§ Task directions
Among the lines below, copy each one in which "cite" appears.

Saved data entries
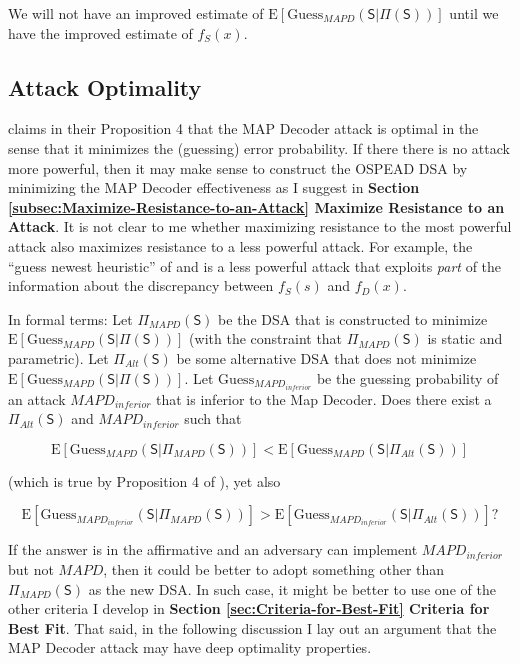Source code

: \documentclass[english]{article}
\begin{document}
We will not have an improved estimate of $\mathrm{E}\left[\mathrm{Guess}_{MAPD}\left(\mathsf{S}|\Pi(\mathsf{S})\right)\right]$
until we have the improved estimate of $f_{S}(x)$.

\subsection{Attack Optimality}

\cite{Aeeneh2021} claims in their Proposition 4 that the MAP Decoder
attack is optimal in the sense that it minimizes the (guessing) error
probability. If there there is no attack more powerful, then it may
make sense to construct the OSPEAD DSA by minimizing the MAP Decoder
effectiveness as I suggest in \textbf{Section \ref{subsec:Maximize-Resistance-to-an-Attack}
Maximize Resistance to an Attack}. It is not clear to me whether maximizing
resistance to the most powerful attack also maximizes resistance to
a less powerful attack. For example, the ``guess newest heuristic''
of \cite{Kumar2017} and \cite{2018} is a less powerful attack that
exploits \textit{part} of the information about the discrepancy between
$f_{S}(s)$ and $f_{D}(x)$.

In formal terms: Let $\Pi_{MAPD}(\mathsf{S})$ be the DSA that is
constructed to minimize $\mathrm{E}\left[\mathrm{Guess}_{MAPD}\left(\mathsf{S}|\Pi(\mathsf{S})\right)\right]$
(with the constraint that $\Pi_{MAPD}(\mathsf{S})$ is static and
parametric). Let $\Pi_{Alt}(\mathsf{S})$ be some alternative DSA
that does not minimize $\mathrm{E}\left[\mathrm{Guess}_{MAPD}\left(\mathsf{S}|\Pi(\mathsf{S})\right)\right]$.
Let $\mathrm{Guess}_{MAPD_{inferior}}$ be the guessing probability
of an attack $MAPD_{inferior}$ that is inferior to the Map Decoder.
Does there exist a $\Pi_{Alt}(\mathsf{S})$ and $MAPD_{inferior}$
such that

\[
\mathrm{E}\left[\mathrm{Guess}_{MAPD}\left(\mathsf{S}|\Pi_{MAPD}(\mathsf{S})\right)\right]<\mathrm{E}\left[\mathrm{Guess}_{MAPD}\left(\mathsf{S}|\Pi_{Alt}(\mathsf{S})\right)\right]
\]

(which is true by Proposition 4 of \cite{Aeeneh2021}), yet also

\[
\mathrm{E}\left[\mathrm{Guess}_{MAPD_{inferior}}\left(\mathsf{S}|\Pi_{MAPD}(\mathsf{S})\right)\right]>\mathrm{E}\left[\mathrm{Guess}_{MAPD_{inferior}}\left(\mathsf{S}|\Pi_{Alt}(\mathsf{S})\right)\right]?
\]
 

If the answer is in the affirmative and an adversary can implement
$MAPD_{inferior}$ but not $MAPD$, then it could be better to adopt
something other than $\Pi_{MAPD}(\mathsf{S})$ as the new DSA. In
such case, it might be better to use one of the other criteria I develop
in \textbf{Section \ref{sec:Criteria-for-Best-Fit} Criteria for Best
Fit}. That said, in the following discussion I lay out an argument
that the MAP Decoder attack may have deep optimality properties.
\end{document}
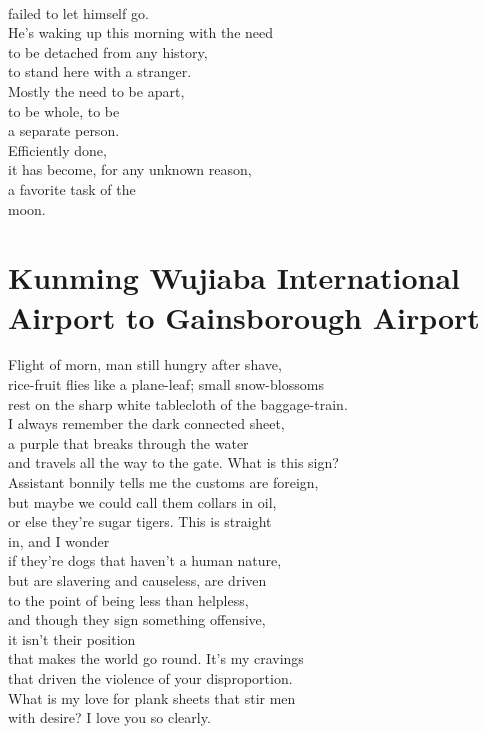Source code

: \documentclass[smalldemyvopaper,11pt,twoside,onecolumn,openright,extrafontsizes]{memoir}
\begin{document}
\\failed to let himself go.
\\He's waking up this morning with the need
\\to be detached from any history,
\\to stand here with a stranger.
\\Mostly the need to be apart,
\\to be whole, to be
\\a separate person.
\\Efficiently done,
\\it has become, for any unknown reason,
\\a favorite task of the
\\moon.



\chapter{Kunming Wujiaba International Airport to Gainsborough Airport}
Flight of morn, man still hungry after shave,
\\rice-fruit flies like a plane-leaf; small snow-blossoms
\\rest on the sharp white tablecloth of the baggage-train.
\\I always remember the dark connected sheet,
\\a purple that breaks through the water
\\and travels all the way to the gate. What is this sign?
\\Assistant bonnily tells me the customs are foreign,
\\but maybe we could call them collars in oil,
\\or else they're sugar tigers. This is straight
\\in, and I wonder
\\if they're dogs that haven't a human nature,
\\but are slavering and causeless, are driven
\\to the point of being less than helpless,
\\and though they sign something offensive,
\\it isn't their position
\\that makes the world go round. It's my cravings
\\that driven the violence of your disproportion.
\\What is my love for plank sheets that stir men
\\with desire? I love you so clearly.
\end{document}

§ Response to this task
\cite{Aeeneh2021} claims in their Proposition 4 that the MAP Decoder
of \cite{Kumar2017} and \cite{2018} is a less powerful attack that
(which is true by Proposition 4 of \cite{Aeeneh2021}), yet also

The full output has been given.